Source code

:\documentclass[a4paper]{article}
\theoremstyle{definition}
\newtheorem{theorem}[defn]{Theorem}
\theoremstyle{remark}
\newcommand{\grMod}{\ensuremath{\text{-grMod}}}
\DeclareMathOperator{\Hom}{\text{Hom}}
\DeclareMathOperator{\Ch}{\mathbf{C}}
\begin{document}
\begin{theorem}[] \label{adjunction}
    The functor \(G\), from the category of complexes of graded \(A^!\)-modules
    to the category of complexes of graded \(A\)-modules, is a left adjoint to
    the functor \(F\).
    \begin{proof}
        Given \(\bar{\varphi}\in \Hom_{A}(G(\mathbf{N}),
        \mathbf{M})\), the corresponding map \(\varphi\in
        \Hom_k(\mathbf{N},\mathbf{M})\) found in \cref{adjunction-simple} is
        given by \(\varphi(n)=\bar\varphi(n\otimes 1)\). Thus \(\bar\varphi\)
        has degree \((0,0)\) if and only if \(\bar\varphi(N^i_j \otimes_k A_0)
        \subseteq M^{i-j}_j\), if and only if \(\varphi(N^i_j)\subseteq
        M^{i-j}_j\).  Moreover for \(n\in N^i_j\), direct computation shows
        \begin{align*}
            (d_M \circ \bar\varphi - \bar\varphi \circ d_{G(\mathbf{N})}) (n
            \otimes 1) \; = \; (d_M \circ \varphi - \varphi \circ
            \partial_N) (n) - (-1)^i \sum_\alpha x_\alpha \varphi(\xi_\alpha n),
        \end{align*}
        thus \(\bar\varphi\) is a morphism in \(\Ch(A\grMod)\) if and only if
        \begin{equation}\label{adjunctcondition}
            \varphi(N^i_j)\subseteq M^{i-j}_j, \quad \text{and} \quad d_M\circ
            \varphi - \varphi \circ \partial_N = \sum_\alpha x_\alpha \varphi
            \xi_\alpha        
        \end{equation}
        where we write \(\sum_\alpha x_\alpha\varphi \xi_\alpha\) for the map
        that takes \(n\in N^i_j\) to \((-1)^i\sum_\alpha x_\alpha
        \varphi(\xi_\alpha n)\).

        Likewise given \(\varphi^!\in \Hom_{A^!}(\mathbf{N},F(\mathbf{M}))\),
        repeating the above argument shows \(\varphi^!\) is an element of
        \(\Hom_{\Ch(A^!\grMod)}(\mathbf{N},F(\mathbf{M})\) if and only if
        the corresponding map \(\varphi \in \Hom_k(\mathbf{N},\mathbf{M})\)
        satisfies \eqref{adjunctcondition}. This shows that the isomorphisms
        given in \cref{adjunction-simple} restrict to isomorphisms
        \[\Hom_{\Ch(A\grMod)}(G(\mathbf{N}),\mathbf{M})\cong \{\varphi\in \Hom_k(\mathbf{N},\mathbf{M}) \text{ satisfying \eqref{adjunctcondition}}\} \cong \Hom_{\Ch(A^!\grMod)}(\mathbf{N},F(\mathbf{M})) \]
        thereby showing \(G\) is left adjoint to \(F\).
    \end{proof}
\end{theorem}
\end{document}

Problem statement — Would you return all lines from the preceding listing that contain the word "adjoint"?

Expected answer —
    to the category of complexes of graded \(A\)-modules, is a left adjoint to
        thereby showing \(G\) is left adjoint to \(F\).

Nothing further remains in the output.